• [EXERCISE INSTRUCTIONS]
Each line in the records below, from the one that contains "rate $a\gg1$. This" to the one that contains "chains to investigate", should be reproduced exactly, the first and last included.

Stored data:

:::::

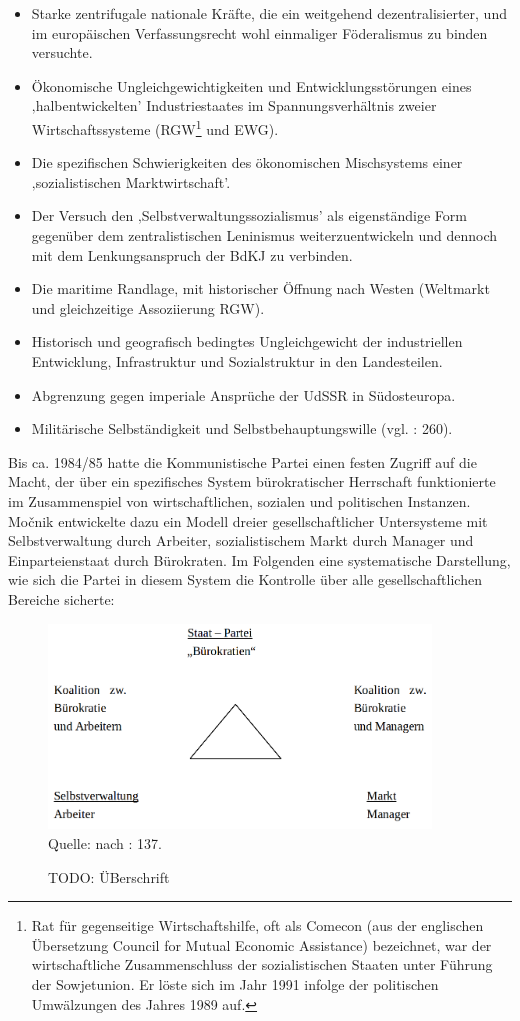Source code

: \begin{itemize}
\item Starke zentrifugale nationale Kräfte, die ein weitgehend dezentralisierter, und im europäischen Verfassungsrecht wohl einmaliger Föderalismus zu binden versuchte.
\item Ökonomische Ungleichgewichtigkeiten und Entwicklungsstörungen eines ‚halbentwickelten’ Industriestaates im Spannungsverhältnis zweier Wirtschaftssysteme (RGW\footnote{Rat für gegenseitige Wirtschaftshilfe, oft als Comecon (aus der englischen Übersetzung Council for Mutual Economic Assistance) bezeichnet, war der wirtschaftliche Zusammenschluss der sozialistischen Staaten unter Führung der Sowjetunion. Er löste sich im Jahr 1991 infolge der politischen Umwälzungen des Jahres 1989 auf.} und EWG).
\item Die spezifischen Schwierigkeiten des ökonomischen Mischsystems einer ‚sozialistischen Marktwirtschaft’.
\item Der Versuch den ‚Selbstverwaltungssozialismus’ als eigenständige Form gegenüber dem zentralistischen Leninismus weiterzuentwickeln und dennoch mit dem Lenkungsanspruch der BdKJ zu verbinden.
\item Die maritime Randlage, mit historischer Öffnung nach Westen (Weltmarkt und gleichzeitige Assoziierung RGW).
\item Historisch und geografisch bedingtes Ungleichgewicht der industriellen Entwicklung, Infrastruktur und Sozialstruktur in den Landesteilen.
\item Abgrenzung gegen imperiale Ansprüche der UdSSR in Südosteuropa.
\item Militärische Selbständigkeit und Selbstbehauptungswille (vgl. \cite{roggemann} : 260).
\end{itemize}
Bis ca. 1984/85 hatte die Kommunistische Partei einen festen Zugriff auf die Macht, der über ein spezifisches System bürokratischer Herrschaft funktionierte im Zusammenspiel von wirtschaftlichen, sozialen und politischen Instanzen. Močnik entwickelte dazu ein Modell dreier gesellschaftlicher Untersysteme mit Selbstverwaltung durch Arbeiter, sozialistischem Markt durch Manager und Einparteienstaat durch Bürokraten. Im Folgenden eine systematische Darstellung, wie sich die Partei in diesem System die Kontrolle über alle gesellschaftlichen Bereiche sicherte:
\begin{figure}[H]
\setlength\belowcaptionskip{10pt}
 \caption{TODO: ÜBerschrift}
  \centering
  \includegraphics[width=4in]{Material/Parteienbuerokratie}\\
\vspace{0,5cm}
Quelle: nach \cite{mocnik} : 137.
\end{figure}

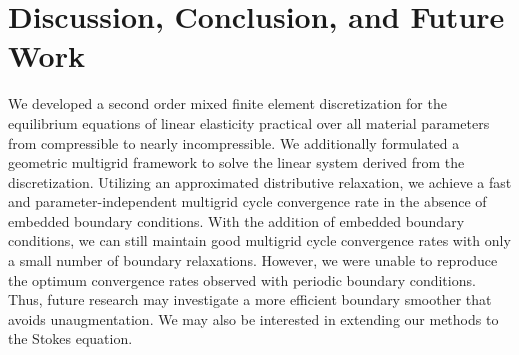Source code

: \section{Discussion, Conclusion, and Future Work}

We developed a second order mixed finite element discretization for the equilibrium equations of linear elasticity practical over all material parameters from compressible to nearly incompressible. We additionally formulated a geometric multigrid framework to solve the linear system derived from the discretization. Utilizing an approximated distributive relaxation, we achieve a fast and parameter-independent multigrid cycle convergence rate in the absence of embedded boundary conditions. With the addition of embedded boundary conditions, we can still maintain good multigrid cycle convergence rates with only a small number of boundary relaxations. However, we were unable to reproduce the optimum convergence rates observed with periodic boundary conditions. Thus, future research may investigate a more efficient boundary smoother that avoids unaugmentation. We may also be interested in extending our methods to the Stokes equation.
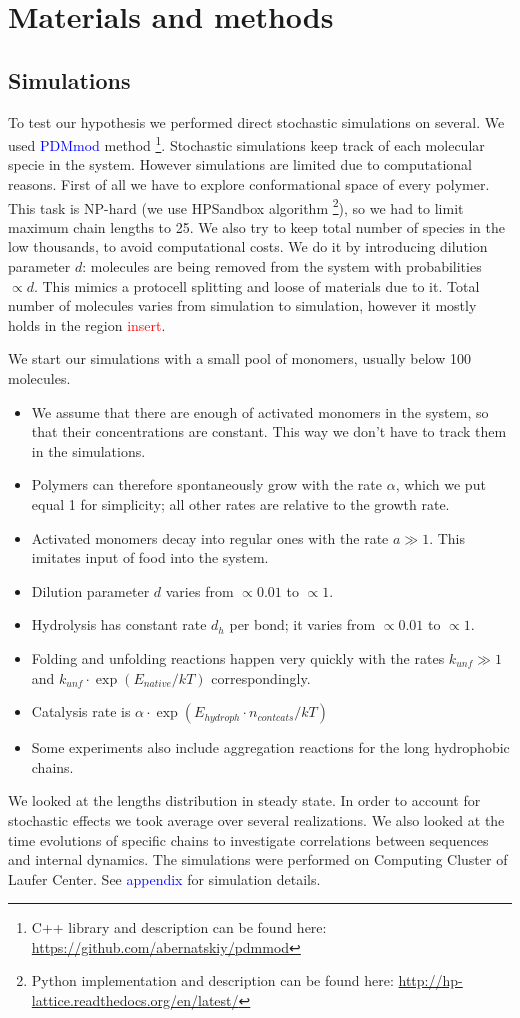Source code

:\documentclass[12pt]{paper}
\newcommand{\ga}{\alpha}
\newcommand{\red}[1]{\textcolor{red}{#1}}
\newcommand{\blue}[1]{\textcolor{blue}{#1}}
\begin{document}
\section{Materials and methods}
\subsection{Simulations}
To test our hypothesis we performed direct stochastic simulations on several. We used 
\blue{PDMmod} method \cite{Bernatskiy}\footnote{C++ library and description can be found 
here: \url{https://github.com/abernatskiy/pdmmod}}. Stochastic simulations keep track of each 
molecular specie in the system. However simulations are limited due to computational reasons. First 
of all we have to explore conformational space of every polymer. This task is NP-hard (we use 
HPSandbox algorithm\cite{lau1989lattice,Dill2008} \footnote{Python implementation and description 
can be found here: \url{http://hp-lattice.readthedocs.org/en/latest/}}), so we had to limit 
maximum chain lengths to 25. We also try to keep total number of species in the low thousands, to 
avoid computational costs. We do it by introducing dilution parameter $d$: molecules are being 
removed from the system with probabilities $\propto d$. This mimics a protocell splitting and 
loose of materials due to it. Total number of molecules varies from simulation to simulation, 
however it mostly holds in the region \red{insert}.

We start our simulations with a small pool of monomers, usually below 100 molecules. 
\begin{itemize}
 \item We assume 
that there are enough of activated monomers in the system, so that their concentrations are 
constant. This way we don't have to track them in the simulations.
\item Polymers can therefore 
spontaneously grow with the rate $\ga$, which we put equal 1 for simplicity; all other rates are 
relative to the growth rate.
\item Activated monomers decay into regular ones with the rate $a\gg1$. This 
imitates input of food into the system. 
\item Dilution parameter $d$ varies from $\propto 0.01$ to 
$\propto 1$.
\item Hydrolysis has constant rate $d_h$ per bond; it varies from $\propto 0.01$ to $\propto 1$.
\item Folding and unfolding reactions happen very quickly with the rates $k_{unf}\gg1$ and 
$k_{unf}\cdot\exp(E_{native}/kT)$ correspondingly.
\item Catalysis rate is $\ga\cdot\exp(E_{hydroph}\cdot n_{contcats}/kT)$
\item Some experiments also include aggregation reactions for the long hydrophobic chains.
\end{itemize}
We looked at the lengths distribution in steady state. In order to account for stochastic effects 
we took average over several realizations. We also looked at the time evolutions of specific 
chains to investigate correlations between sequences and internal dynamics. The simulations were 
performed on Computing Cluster of Laufer Center. See \blue{appendix} for simulation details.
\end{document}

:::::

• [RESPONSE]
\item Activated monomers decay into regular ones with the rate $a\gg1$. This 
imitates input of food into the system. 
\item Dilution parameter $d$ varies from $\propto 0.01$ to 
$\propto 1$.
\item Hydrolysis has constant rate $d_h$ per bond; it varies from $\propto 0.01$ to $\propto 1$.
\item Folding and unfolding reactions happen very quickly with the rates $k_{unf}\gg1$ and 
$k_{unf}\cdot\exp(E_{native}/kT)$ correspondingly.
\item Catalysis rate is $\ga\cdot\exp(E_{hydroph}\cdot n_{contcats}/kT)$
\item Some experiments also include aggregation reactions for the long hydrophobic chains.
\end{itemize}
We looked at the lengths distribution in steady state. In order to account for stochastic effects 
we took average over several realizations. We also looked at the time evolutions of specific 
chains to investigate correlations between sequences and internal dynamics. The simulations were 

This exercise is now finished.